Il romanesco e il latino
Il romanesco, lingua bassa, e il latino, lingua dell’ortodossia religiosa, hanno convissuto a Roma molto più di quanto si pensi: “a Roma le traduzioni latine si sono protratte fino a un’epoca molto moderna. Molte furono le iscrizioni latine, dal 1870 in poi, su edifici pubblici, non solo palazzi e questo richiamo alla latinità è una caratteristica esclusiva di Roma, non c’è nulla del genere in altre città italiane o estere”.Il romanesco ha invece avuto una capacità di rinnovarsi, “oggi non è un vero dialetto, ma si affida ad alcune intonazioni e a un patrimonio lessicale che ormai molti italiani hanno fatto proprio, anche per mezzo della sede romana della RAI e della diffusione di commedie all’italiana. Nel dizionario della lingua italiana, i vocaboli marcati con la dicitura “roman.”, ovvero romanesco, nel dizionario italiano sono 150, e fanno parte del patrimonio lessicale italiano, pensiamo a Pasolini, che usava “pischello”, o a “er monnezza”, personaggio cinematografico che tutti quelli della mia età conosceranno”.“Se facciamo lo stesso esperimento con i vocaboli napoletani o milanesi, notiamo che sono rispettivamente 28 e 12, dunque molto inferiori rispetto a quelli romaneschi”.

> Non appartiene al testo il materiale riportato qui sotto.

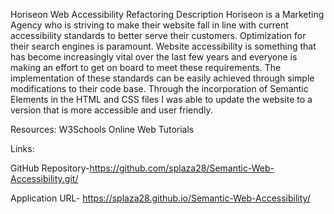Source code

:
Horiseon Web Accessibility Refactoring
Description
Horiseon is a Marketing Agency who is striving to make their website fall in line with current accessibility standards to better serve their customers. Optimization for their search engines is paramount. Website accessibility is something that has become increasingly vital over the last few years and everyone is making an effort to get on board to meet these requirements. The implementation of these standards can be easily achieved through simple modifications to their code base. Through the incorporation of Semantic Elements in the HTML and CSS files I was able to update the website to a version that is more accessible and user friendly.



Resources:
W3Schools Online Web Tutorials

Links:

GitHub Repository-https://github.com/splaza28/Semantic-Web-Accessibility.git/

Application URL- https://splaza28.github.io/Semantic-Web-Accessibility/



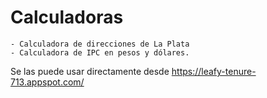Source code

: # Calculadoras

    - Calculadora de direcciones de La Plata
    - Calculadora de IPC en pesos y dólares. 

Se las puede usar directamente desde <https://leafy-tenure-713.appspot.com/>
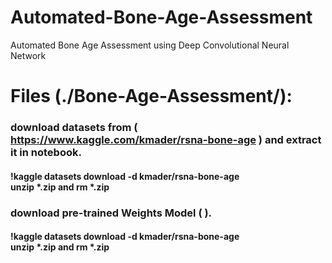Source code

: # Automated-Bone-Age-Assessment
Automated Bone Age Assessment using Deep Convolutional Neural Network

# Files (./Bone-Age-Assessment/):
### download datasets from ( https://www.kaggle.com/kmader/rsna-bone-age ) and extract it in notebook.
#### !kaggle datasets download -d kmader/rsna-bone-age <br/> unzip \*.zip and rm *.zip

### download pre-trained Weights Model (  ).
#### !kaggle datasets download -d kmader/rsna-bone-age <br/> unzip \*.zip and rm *.zip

Nuovi italiani, nuove lingue?
“La situazione dei nostri anni non può prescindere dalla presenza dei nuovi italiani. Secondo i dati nazionali, a Roma ci sono 385mila stranieri, la maggior parte di etnia rumena, filippina e bangladese”. Il dato interessante che Serianni vuole evidenziare è quello non tanto del plurilinguismo, dunque la compresenza di più lingue, ma piuttosto del grado integrazione delle lingue parlate in uno stesso territorio.“Non con tutte le etnie avviene lo stesso grado di integrazione”, spiega Serianni, “prendiamo come esempio l’assegnazione del nome dei figli, che è un vero e proprio atto culturale: sui nomi dei figli albanesi, che fanno parte della prima ondata migratoria, 7 su 10 sono comuni per gli italiani, cosa che non avviene ad esempio nella comunità marocchina, dove 6 nomi su 10 sono arabi”.”Nella realtà plurilingue di Roma è significativo valutare il grado di integrazione delle lingue, ma bisogna tener presente che questa procede in senso unico, ovvero sono le comunità straniere che si sono adattate alla lingua del luogo”.“E cosa ne pensa Serianni dell’inglese, sempre più pervasivo nel linguaggio di oggi?”, chiede un ragazzo dal pubblico. “Lo stato di salute della lingua riflette quello dei suoi parlanti, siamo noi che facciamo la lingua. Sulla lingua si può intervenire a livello pubblico e istituzionale, dobbiamo tener presente che noi possiamo dire tutto in tutte le lingue e l’automutilazione della lingua, per via di anglicismi inutili, è sicuramente sbagliata. Prima ciò che accomunava fortemente gli italiani era la religione cattolica. Oggi che non è più così, è la lingua, assieme alle abitudini alimentari, a darci un senso di appartenenza, è la lingua l’elemento che utilizziamo per rappresentare il mondo”.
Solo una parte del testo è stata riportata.